### [Aim of the task]
In the listing below, find every line containing "scripts" and copy it out.

---------- Input material

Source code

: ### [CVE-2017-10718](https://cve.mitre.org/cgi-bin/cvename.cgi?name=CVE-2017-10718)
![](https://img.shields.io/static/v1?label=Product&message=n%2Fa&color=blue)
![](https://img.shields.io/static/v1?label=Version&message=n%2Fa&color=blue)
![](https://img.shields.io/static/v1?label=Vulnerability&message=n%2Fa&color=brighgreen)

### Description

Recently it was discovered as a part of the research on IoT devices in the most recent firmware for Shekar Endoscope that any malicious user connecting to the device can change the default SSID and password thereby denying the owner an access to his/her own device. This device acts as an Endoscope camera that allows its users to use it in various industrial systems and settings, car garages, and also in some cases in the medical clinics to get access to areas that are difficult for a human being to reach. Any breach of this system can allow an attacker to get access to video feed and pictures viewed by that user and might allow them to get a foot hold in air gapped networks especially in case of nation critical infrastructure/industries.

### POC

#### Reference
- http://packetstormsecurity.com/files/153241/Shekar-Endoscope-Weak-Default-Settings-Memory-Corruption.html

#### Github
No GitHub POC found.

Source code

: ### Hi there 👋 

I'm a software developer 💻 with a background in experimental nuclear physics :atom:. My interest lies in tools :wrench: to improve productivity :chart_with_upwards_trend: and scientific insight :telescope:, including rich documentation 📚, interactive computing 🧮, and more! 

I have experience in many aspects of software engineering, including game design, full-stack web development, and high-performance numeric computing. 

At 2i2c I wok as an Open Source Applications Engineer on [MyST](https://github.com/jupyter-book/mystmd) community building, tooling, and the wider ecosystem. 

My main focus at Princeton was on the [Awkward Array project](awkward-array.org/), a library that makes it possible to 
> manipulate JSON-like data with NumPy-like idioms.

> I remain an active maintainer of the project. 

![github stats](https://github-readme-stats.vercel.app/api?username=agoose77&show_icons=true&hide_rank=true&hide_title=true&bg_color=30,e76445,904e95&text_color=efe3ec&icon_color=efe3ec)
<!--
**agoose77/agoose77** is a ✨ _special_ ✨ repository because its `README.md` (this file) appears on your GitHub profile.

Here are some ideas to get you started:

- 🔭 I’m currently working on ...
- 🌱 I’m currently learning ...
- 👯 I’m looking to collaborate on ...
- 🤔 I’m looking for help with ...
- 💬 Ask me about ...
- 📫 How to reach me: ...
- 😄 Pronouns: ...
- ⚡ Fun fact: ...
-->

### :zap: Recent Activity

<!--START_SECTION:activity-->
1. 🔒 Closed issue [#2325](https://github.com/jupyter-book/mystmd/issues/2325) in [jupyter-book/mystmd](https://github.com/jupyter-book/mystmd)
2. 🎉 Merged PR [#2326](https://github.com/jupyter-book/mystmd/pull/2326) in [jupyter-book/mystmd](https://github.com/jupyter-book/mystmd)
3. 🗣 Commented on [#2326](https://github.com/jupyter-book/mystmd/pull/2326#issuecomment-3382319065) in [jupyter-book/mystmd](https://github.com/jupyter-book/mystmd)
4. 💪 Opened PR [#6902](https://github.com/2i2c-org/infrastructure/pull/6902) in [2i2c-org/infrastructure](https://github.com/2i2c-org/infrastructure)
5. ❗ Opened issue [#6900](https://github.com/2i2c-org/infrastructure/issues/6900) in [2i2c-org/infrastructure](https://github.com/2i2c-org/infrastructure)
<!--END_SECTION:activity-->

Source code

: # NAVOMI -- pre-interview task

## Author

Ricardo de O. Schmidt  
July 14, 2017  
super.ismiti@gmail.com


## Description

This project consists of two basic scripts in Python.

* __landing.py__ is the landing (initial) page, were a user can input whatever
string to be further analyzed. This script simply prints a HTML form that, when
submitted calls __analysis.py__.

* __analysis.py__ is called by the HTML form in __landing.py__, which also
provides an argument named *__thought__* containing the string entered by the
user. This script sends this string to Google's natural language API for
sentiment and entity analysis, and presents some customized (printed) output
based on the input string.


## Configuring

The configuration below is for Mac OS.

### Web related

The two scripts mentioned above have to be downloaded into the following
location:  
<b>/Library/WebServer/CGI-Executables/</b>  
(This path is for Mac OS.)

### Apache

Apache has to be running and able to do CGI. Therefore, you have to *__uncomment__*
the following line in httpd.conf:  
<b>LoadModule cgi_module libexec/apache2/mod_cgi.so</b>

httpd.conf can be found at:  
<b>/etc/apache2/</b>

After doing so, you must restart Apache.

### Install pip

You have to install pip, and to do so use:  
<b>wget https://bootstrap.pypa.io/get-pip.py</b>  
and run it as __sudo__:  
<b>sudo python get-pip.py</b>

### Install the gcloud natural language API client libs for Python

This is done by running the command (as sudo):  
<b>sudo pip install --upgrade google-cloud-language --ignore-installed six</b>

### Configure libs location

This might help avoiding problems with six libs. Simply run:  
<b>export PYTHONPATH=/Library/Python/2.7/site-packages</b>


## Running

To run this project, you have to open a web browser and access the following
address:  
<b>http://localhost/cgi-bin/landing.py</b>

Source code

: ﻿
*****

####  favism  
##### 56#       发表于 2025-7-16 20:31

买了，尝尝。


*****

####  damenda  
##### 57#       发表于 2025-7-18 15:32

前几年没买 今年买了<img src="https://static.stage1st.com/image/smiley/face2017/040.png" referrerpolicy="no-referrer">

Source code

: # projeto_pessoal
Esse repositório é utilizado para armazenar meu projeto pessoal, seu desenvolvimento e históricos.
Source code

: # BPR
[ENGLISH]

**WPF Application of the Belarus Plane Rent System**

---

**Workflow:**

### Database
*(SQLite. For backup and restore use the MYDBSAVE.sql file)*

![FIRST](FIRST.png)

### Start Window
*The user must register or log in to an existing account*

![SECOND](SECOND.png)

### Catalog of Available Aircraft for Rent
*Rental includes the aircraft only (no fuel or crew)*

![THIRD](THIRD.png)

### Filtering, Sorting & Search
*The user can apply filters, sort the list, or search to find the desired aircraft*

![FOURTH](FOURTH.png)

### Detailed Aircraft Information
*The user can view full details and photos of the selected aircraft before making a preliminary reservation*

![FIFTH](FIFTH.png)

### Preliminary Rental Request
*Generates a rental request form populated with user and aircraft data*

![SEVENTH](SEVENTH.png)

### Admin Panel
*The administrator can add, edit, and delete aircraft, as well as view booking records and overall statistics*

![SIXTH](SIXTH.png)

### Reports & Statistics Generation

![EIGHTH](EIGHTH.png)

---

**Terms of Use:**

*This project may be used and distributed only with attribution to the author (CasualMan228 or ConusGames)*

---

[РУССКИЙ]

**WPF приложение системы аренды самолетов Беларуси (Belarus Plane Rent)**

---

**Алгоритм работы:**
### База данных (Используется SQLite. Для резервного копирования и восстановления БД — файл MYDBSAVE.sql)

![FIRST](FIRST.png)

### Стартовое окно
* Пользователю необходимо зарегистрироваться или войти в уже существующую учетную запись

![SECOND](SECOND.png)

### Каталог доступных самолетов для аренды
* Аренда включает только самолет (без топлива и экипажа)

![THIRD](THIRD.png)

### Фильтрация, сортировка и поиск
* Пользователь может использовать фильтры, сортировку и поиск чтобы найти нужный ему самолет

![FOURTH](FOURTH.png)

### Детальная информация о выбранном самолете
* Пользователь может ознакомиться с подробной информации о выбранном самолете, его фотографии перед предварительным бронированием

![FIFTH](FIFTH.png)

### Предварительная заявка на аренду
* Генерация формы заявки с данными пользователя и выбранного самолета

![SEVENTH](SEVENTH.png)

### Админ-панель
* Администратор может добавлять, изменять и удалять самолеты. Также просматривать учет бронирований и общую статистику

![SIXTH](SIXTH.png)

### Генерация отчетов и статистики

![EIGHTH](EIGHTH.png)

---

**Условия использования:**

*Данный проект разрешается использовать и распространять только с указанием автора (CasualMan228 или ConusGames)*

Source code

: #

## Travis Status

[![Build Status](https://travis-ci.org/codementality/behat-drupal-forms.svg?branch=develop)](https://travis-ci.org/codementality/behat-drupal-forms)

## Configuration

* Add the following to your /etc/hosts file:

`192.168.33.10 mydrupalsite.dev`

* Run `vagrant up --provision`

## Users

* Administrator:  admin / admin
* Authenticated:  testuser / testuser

--------------------

### [Answer box]
This project consists of two basic scripts in Python.
The two scripts mentioned above have to be downloaded into the following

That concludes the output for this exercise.